> _Assignment_: Exactly as written, set down the lines from the top of the entries through the line bearing "recipe for [*libuvc*](https://github.com/libuvc/libuvc)", with every picture left out.

*** Records for this task Section Begins ***

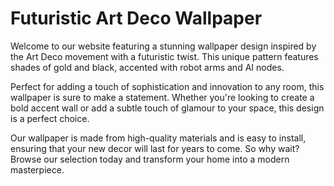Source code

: <!--
Write me markdown content of website with wallpaper:

"An Art Deco-inspired pattern in shades of gold and black, with futuristic elements such as robot arms and AI nodes."

The header of the page should not be copy of the text but rather a real content of the website which is using this wallpaper.
-->

<!--font:Poppins-->

# Futuristic Art Deco Wallpaper

Welcome to our website featuring a stunning wallpaper design inspired by the Art Deco movement with a futuristic twist. This unique pattern features shades of gold and black, accented with robot arms and AI nodes.

Perfect for adding a touch of sophistication and innovation to any room, this wallpaper is sure to make a statement. Whether you're looking to create a bold accent wall or add a subtle touch of glamour to your space, this design is a perfect choice.

Our wallpaper is made from high-quality materials and is easy to install, ensuring that your new decor will last for years to come. So why wait? Browse our selection today and transform your home into a modern masterpiece.
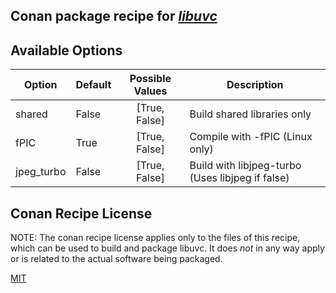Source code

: ## Conan package recipe for [*libuvc*](https://github.com/libuvc/libuvc)

## Available Options
| Option        | Default | Possible Values  | Description |
| ------------- |:----------------- |:------------:| ----- |
| shared      | False |  [True, False] | Build shared libraries only |
| fPIC      | True |  [True, False] | Compile with -fPIC (Linux only) |
| jpeg_turbo   | False |  [True, False] | Build with libjpeg-turbo (Uses libjpeg if false) |

## Conan Recipe License

NOTE: The conan recipe license applies only to the files of this recipe, which can be used to build and package libuvc.
It does *not* in any way apply or is related to the actual software being packaged.

[MIT](LICENSE)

*** Records for this task Section Ends ***

> _Result below_:
Source code

: <!--
Write me markdown content of website with wallpaper:

"An Art Deco-inspired pattern in shades of gold and black, with futuristic elements such as robot arms and AI nodes."

The header of the page should not be copy of the text but rather a real content of the website which is using this wallpaper.
-->

<!--font:Poppins-->

# Futuristic Art Deco Wallpaper

Welcome to our website featuring a stunning wallpaper design inspired by the Art Deco movement with a futuristic twist. This unique pattern features shades of gold and black, accented with robot arms and AI nodes.

Perfect for adding a touch of sophistication and innovation to any room, this wallpaper is sure to make a statement. Whether you're looking to create a bold accent wall or add a subtle touch of glamour to your space, this design is a perfect choice.

Our wallpaper is made from high-quality materials and is easy to install, ensuring that your new decor will last for years to come. So why wait? Browse our selection today and transform your home into a modern masterpiece.
Source code

: ## Conan package recipe for [*libuvc*](https://github.com/libuvc/libuvc)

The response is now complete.